Il y a un seul truc qui peut m’énerver, c’est que comme je suis un peu jeune et que justement, j’ai beaucoup interprété des chansons qu’on m’a écrites, du coup on me catégorise comme la jeune chanteuse pop/acidulée/mignonne. Après, c’est aussi la liberté de la presse. Je pense que c’est un alliage dû à mon âge parce que je fais relativement jeune. Peut-être aussi parce que je ne cultive pas tant mon côté « femme ». Du coup, il peut y avoir ce côté un peu relou  mais si je ne suis pas d’accord avec ça, je n’ai qu’à continuer à être moi-même et au bout d’un moment, les gens arrêteront de dire ça.

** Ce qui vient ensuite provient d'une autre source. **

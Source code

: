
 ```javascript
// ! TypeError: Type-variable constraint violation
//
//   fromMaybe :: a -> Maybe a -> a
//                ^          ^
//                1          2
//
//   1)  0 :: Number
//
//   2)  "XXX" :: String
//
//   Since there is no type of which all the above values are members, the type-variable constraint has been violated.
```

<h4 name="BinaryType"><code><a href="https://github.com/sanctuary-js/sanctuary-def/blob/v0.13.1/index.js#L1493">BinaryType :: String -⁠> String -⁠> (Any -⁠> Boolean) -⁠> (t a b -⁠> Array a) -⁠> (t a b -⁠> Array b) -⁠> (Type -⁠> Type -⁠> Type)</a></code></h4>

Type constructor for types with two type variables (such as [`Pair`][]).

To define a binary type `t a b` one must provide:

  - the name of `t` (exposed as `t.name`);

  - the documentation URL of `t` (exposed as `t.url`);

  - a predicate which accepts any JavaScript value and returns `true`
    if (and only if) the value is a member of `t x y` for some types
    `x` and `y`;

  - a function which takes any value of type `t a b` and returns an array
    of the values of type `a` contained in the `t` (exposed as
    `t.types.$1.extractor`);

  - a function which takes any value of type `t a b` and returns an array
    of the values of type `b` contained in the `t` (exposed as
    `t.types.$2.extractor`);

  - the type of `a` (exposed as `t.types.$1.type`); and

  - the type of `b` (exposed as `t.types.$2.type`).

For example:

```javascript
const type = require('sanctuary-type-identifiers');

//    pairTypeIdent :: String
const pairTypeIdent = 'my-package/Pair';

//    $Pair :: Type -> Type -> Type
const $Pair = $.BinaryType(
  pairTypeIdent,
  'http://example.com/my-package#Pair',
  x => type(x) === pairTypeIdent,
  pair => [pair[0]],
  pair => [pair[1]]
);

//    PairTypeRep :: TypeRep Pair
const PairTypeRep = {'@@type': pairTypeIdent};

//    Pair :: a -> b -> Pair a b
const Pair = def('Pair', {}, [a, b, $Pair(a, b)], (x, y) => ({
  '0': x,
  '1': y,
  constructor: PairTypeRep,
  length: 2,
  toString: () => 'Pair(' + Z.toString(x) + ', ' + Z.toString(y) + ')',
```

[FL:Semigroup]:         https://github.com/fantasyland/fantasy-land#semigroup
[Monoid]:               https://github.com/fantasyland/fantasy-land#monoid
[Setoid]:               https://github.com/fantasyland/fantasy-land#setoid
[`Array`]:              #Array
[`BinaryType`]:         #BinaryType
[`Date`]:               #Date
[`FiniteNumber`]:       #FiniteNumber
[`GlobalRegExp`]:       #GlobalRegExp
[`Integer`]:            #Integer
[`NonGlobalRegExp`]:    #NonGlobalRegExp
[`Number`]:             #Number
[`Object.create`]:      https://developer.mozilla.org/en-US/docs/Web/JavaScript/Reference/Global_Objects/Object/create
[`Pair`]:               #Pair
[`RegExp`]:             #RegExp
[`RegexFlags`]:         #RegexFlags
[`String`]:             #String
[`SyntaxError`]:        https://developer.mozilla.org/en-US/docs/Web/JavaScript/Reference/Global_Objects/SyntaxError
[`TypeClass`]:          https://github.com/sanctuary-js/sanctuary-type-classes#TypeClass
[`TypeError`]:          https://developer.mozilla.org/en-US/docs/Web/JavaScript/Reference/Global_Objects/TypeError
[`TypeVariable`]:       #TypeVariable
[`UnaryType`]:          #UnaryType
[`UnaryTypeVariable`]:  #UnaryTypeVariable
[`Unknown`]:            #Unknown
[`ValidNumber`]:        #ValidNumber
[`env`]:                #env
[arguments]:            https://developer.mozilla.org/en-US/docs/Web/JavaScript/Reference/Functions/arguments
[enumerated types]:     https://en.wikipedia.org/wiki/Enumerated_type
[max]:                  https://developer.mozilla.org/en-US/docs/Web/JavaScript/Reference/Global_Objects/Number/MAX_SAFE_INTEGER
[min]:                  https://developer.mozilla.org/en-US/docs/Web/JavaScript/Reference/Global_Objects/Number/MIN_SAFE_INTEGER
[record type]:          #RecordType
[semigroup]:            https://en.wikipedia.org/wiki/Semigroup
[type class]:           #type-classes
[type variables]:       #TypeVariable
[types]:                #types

Ce sont aussi des chansons qui parlent beaucoup d’amour, mais « amour » n’est pas égal à cucul/fleur bleu, ça peut aussi être adulte et hyper intense. Les thèmes abordés dans mon album sont aussi la mort, je parle pas mal de trucs hyper angoissants. Quand t’es une meuf de 16 ans, tout le monde pense que t’es un petit animal fragile. J’ai tendance à ne pas trop avoir confiance en moi et à penser que tous les gens qui me font des réflexions négatives ont raison. Les trucs positifs, ils rentrent par une oreille, ils ressortent par l’autre alors que les choses négatives, elles,  elles résonnent dans ma tête pendant longtemps.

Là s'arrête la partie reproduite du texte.